* ACTIVITY *
Check every line of the entries below for the word "프로세스를", and copy the ones that have it.

* MATERIAL SHOWN *
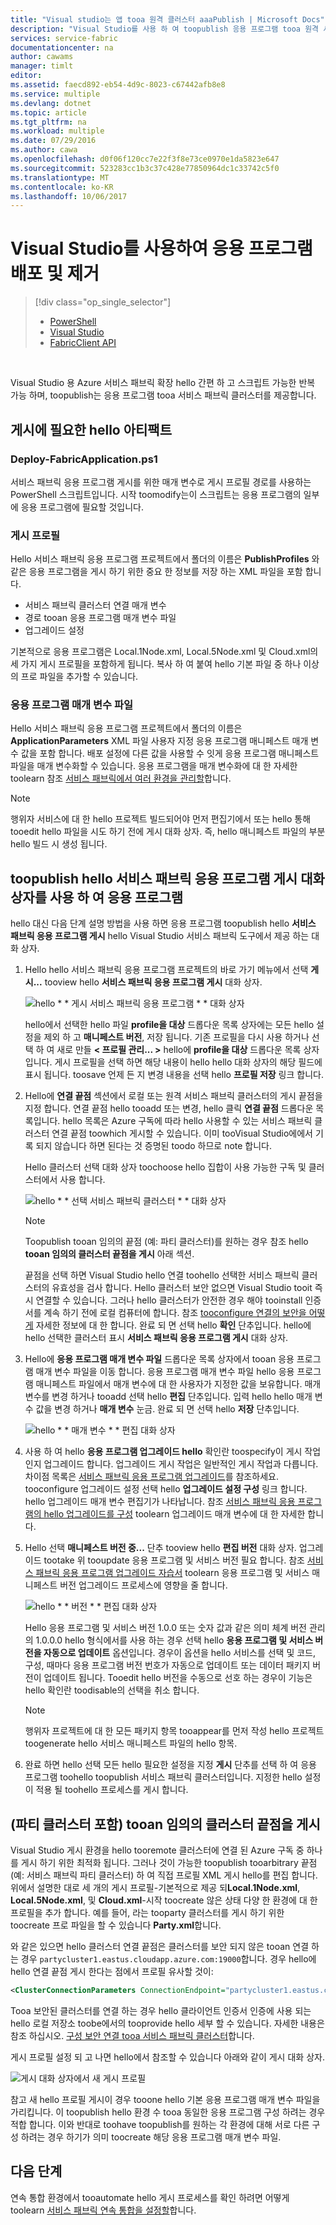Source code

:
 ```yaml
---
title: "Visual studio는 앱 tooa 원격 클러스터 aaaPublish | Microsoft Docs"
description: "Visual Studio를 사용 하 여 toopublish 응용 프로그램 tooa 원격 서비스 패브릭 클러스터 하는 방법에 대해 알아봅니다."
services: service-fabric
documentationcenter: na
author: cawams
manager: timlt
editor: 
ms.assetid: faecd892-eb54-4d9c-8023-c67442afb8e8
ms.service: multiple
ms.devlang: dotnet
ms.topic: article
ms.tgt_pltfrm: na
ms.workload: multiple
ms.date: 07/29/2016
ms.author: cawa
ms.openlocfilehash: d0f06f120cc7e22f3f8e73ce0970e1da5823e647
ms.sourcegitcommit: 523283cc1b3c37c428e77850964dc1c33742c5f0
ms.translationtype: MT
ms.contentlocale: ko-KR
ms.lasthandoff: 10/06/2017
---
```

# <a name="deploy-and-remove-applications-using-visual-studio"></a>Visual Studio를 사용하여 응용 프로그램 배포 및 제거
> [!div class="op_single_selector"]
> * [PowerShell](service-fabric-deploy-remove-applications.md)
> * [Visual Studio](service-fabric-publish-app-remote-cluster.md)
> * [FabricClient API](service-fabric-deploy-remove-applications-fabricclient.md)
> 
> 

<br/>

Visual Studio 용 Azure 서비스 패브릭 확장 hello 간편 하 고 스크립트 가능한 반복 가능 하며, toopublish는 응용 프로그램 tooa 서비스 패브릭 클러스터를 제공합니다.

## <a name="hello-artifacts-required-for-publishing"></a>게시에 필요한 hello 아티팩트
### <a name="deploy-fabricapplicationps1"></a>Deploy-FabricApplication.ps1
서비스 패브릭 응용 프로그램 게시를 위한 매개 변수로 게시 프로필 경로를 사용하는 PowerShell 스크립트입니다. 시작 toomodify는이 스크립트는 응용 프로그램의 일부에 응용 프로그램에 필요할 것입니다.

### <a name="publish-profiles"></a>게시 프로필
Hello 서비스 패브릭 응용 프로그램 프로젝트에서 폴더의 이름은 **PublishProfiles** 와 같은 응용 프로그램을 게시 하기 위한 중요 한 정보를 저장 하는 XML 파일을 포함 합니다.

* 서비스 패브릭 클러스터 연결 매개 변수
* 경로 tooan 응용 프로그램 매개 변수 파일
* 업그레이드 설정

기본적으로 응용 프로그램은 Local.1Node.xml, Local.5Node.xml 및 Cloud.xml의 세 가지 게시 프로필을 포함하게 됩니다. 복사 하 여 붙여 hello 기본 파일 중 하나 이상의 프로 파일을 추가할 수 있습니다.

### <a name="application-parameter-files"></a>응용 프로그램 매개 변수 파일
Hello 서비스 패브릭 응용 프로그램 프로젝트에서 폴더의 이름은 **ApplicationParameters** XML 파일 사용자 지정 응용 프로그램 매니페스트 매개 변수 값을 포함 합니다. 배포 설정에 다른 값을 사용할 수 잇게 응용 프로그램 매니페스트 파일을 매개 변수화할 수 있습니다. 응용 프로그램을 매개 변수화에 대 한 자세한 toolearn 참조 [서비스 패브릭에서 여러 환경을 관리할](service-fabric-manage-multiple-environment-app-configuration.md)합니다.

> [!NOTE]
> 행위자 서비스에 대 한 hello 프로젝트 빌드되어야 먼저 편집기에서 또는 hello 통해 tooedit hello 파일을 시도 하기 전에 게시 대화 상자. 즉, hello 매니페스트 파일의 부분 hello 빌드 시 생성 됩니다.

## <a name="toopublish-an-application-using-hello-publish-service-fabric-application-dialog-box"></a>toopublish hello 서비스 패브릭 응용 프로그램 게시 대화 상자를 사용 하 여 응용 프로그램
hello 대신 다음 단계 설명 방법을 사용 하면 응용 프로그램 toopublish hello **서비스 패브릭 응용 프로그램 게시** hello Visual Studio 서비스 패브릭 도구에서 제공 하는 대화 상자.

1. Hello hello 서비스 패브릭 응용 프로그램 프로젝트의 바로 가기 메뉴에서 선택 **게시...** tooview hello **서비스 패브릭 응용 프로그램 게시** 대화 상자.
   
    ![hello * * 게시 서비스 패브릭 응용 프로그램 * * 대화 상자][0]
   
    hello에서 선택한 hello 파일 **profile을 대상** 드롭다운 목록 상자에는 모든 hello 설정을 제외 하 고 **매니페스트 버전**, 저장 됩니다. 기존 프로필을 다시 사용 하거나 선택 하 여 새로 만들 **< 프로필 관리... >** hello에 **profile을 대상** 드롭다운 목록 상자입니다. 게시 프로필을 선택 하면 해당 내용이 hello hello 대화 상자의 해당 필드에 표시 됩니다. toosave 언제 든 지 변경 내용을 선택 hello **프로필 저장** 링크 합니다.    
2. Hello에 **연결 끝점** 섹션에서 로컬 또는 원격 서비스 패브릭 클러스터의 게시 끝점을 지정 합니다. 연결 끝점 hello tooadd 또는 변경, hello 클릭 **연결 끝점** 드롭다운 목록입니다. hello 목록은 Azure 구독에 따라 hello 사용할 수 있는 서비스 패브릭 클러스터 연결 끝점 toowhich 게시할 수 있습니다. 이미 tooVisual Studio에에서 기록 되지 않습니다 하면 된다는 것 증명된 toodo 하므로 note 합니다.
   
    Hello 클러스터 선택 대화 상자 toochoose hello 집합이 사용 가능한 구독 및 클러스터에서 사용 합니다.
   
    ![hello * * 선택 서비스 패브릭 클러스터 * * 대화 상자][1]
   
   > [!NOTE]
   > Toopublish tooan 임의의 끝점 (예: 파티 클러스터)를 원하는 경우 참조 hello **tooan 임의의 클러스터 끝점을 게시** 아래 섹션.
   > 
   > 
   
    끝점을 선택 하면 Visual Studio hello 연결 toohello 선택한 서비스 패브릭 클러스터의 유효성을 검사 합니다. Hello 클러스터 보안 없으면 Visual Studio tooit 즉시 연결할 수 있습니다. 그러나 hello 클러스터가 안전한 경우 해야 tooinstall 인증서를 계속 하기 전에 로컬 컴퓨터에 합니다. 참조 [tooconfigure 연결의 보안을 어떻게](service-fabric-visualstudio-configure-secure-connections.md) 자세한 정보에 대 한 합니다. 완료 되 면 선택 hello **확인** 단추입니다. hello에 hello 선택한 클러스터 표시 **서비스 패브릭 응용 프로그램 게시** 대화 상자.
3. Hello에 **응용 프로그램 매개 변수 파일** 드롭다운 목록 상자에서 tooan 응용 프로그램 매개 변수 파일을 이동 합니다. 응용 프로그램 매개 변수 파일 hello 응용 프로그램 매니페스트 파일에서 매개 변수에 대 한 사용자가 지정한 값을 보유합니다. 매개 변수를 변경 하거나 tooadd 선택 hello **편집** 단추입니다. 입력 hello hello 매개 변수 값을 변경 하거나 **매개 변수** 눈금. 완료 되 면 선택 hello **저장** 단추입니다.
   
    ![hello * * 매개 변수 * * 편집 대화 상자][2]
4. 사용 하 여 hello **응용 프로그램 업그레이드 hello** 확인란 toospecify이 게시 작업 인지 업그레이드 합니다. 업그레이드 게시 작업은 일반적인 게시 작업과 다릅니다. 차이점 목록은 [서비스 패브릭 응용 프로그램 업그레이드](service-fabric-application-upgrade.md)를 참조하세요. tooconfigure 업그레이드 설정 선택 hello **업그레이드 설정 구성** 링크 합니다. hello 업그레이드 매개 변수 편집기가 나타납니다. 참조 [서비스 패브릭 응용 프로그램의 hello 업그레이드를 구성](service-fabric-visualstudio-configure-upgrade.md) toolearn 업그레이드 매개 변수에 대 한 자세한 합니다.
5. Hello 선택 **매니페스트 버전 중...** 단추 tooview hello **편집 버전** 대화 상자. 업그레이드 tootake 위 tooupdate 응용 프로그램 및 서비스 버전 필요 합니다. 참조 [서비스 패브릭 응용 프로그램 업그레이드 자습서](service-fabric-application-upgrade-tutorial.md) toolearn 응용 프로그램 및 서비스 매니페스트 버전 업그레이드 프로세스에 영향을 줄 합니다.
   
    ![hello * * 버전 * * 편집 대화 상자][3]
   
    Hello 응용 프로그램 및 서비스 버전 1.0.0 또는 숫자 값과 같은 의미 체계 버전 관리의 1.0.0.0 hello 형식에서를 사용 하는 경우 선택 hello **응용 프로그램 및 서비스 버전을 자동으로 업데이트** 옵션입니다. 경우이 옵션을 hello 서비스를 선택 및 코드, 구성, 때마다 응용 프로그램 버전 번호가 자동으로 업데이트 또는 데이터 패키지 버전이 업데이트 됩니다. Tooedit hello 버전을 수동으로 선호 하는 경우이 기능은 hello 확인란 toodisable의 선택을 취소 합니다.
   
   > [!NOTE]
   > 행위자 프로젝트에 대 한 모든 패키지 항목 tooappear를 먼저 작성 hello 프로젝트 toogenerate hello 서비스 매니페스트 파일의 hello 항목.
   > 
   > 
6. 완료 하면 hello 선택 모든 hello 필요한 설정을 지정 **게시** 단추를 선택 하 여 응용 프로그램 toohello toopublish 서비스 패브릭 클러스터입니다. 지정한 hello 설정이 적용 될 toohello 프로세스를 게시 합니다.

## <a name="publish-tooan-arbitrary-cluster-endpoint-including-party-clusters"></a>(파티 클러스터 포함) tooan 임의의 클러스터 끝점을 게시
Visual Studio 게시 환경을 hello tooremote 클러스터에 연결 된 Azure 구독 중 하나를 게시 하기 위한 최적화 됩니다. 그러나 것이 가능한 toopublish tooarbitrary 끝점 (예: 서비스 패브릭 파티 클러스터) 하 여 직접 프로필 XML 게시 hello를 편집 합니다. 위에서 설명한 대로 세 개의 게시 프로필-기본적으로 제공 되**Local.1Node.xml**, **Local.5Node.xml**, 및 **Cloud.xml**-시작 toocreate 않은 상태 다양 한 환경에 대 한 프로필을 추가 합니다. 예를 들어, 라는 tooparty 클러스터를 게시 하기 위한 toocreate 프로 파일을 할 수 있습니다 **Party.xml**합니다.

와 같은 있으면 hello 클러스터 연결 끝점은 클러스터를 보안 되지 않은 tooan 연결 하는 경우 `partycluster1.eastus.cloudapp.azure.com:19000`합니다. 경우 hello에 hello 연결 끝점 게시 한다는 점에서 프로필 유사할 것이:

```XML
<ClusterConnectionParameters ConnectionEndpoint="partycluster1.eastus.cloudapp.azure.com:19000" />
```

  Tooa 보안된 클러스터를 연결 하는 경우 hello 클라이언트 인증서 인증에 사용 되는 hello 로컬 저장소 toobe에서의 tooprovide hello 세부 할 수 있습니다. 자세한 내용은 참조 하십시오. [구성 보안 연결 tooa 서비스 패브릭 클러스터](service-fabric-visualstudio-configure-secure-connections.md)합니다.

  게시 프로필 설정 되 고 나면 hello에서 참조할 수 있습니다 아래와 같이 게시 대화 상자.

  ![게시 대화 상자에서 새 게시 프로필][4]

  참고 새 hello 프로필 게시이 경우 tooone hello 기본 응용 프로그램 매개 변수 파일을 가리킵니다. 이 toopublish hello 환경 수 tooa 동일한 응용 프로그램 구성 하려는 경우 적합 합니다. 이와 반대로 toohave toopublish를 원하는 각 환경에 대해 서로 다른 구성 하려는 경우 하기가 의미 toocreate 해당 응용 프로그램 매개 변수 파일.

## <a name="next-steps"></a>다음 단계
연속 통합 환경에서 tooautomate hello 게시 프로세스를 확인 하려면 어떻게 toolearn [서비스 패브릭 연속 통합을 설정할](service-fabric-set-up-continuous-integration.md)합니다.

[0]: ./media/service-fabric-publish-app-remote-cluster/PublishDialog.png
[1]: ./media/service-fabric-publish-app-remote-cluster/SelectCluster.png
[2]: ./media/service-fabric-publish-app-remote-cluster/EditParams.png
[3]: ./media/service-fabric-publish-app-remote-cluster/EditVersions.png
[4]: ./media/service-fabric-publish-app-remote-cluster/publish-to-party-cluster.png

* EXERCISE OUTPUT *
6. 완료 하면 hello 선택 모든 hello 필요한 설정을 지정 **게시** 단추를 선택 하 여 응용 프로그램 toohello toopublish 서비스 패브릭 클러스터입니다. 지정한 hello 설정이 적용 될 toohello 프로세스를 게시 합니다.
연속 통합 환경에서 tooautomate hello 게시 프로세스를 확인 하려면 어떻게 toolearn [서비스 패브릭 연속 통합을 설정할](service-fabric-set-up-continuous-integration.md)합니다.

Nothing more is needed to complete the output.